» **Exercise requirements**
Within the listing below, filter for "beta" and copy every matching line.

» **Material shown**
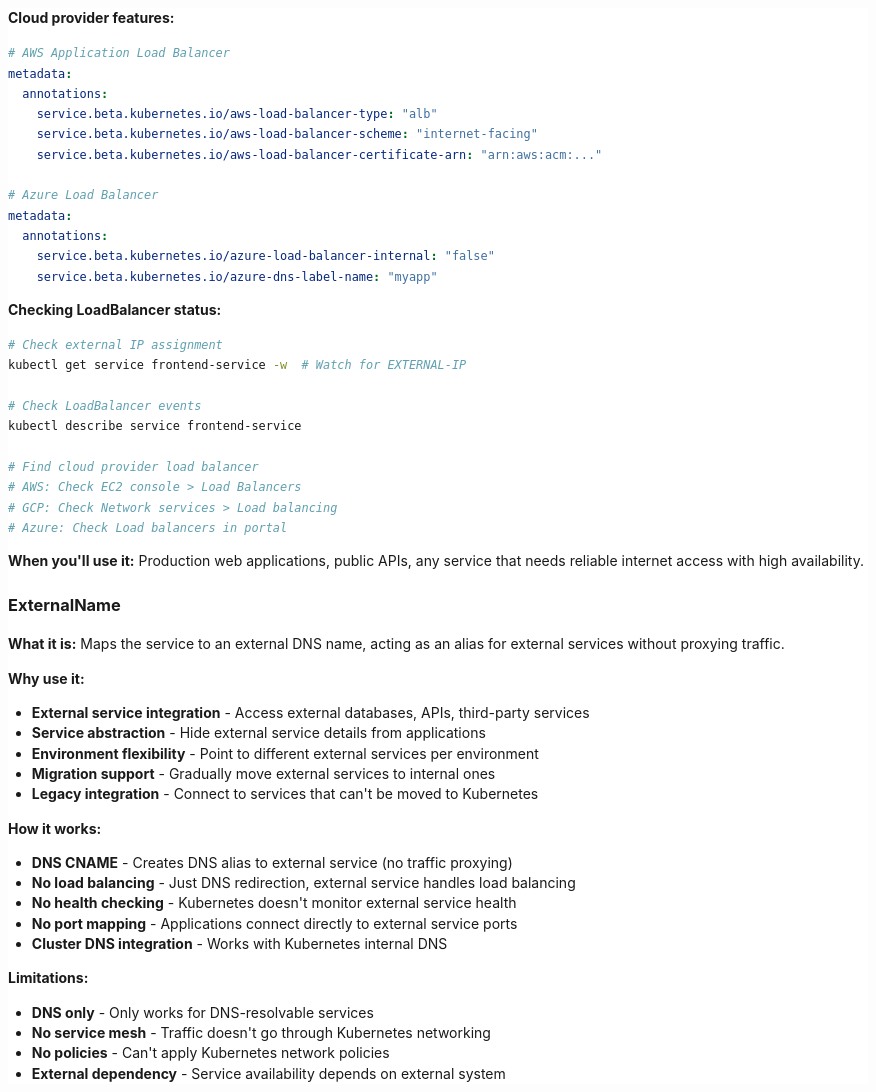 **Cloud provider features:**
```yaml
# AWS Application Load Balancer
metadata:
  annotations:
    service.beta.kubernetes.io/aws-load-balancer-type: "alb"
    service.beta.kubernetes.io/aws-load-balancer-scheme: "internet-facing"
    service.beta.kubernetes.io/aws-load-balancer-certificate-arn: "arn:aws:acm:..."

# Azure Load Balancer
metadata:
  annotations:
    service.beta.kubernetes.io/azure-load-balancer-internal: "false"
    service.beta.kubernetes.io/azure-dns-label-name: "myapp"
```

**Checking LoadBalancer status:**
```bash
# Check external IP assignment
kubectl get service frontend-service -w  # Watch for EXTERNAL-IP

# Check LoadBalancer events
kubectl describe service frontend-service

# Find cloud provider load balancer
# AWS: Check EC2 console > Load Balancers
# GCP: Check Network services > Load balancing
# Azure: Check Load balancers in portal
```

**When you'll use it:** Production web applications, public APIs, any service that needs reliable internet access with high availability.

### **ExternalName**
**What it is:** Maps the service to an external DNS name, acting as an alias for external services without proxying traffic.

**Why use it:**
- **External service integration** - Access external databases, APIs, third-party services
- **Service abstraction** - Hide external service details from applications
- **Environment flexibility** - Point to different external services per environment
- **Migration support** - Gradually move external services to internal ones
- **Legacy integration** - Connect to services that can't be moved to Kubernetes

**How it works:**
- **DNS CNAME** - Creates DNS alias to external service (no traffic proxying)
- **No load balancing** - Just DNS redirection, external service handles load balancing
- **No health checking** - Kubernetes doesn't monitor external service health
- **No port mapping** - Applications connect directly to external service ports
- **Cluster DNS integration** - Works with Kubernetes internal DNS

**Limitations:**
- **DNS only** - Only works for DNS-resolvable services
- **No service mesh** - Traffic doesn't go through Kubernetes networking
- **No policies** - Can't apply Kubernetes network policies
- **External dependency** - Service availability depends on external system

» **Result**
    service.beta.kubernetes.io/aws-load-balancer-type: "alb"
    service.beta.kubernetes.io/aws-load-balancer-scheme: "internet-facing"
    service.beta.kubernetes.io/aws-load-balancer-certificate-arn: "arn:aws:acm:..."
    service.beta.kubernetes.io/azure-load-balancer-internal: "false"
    service.beta.kubernetes.io/azure-dns-label-name: "myapp"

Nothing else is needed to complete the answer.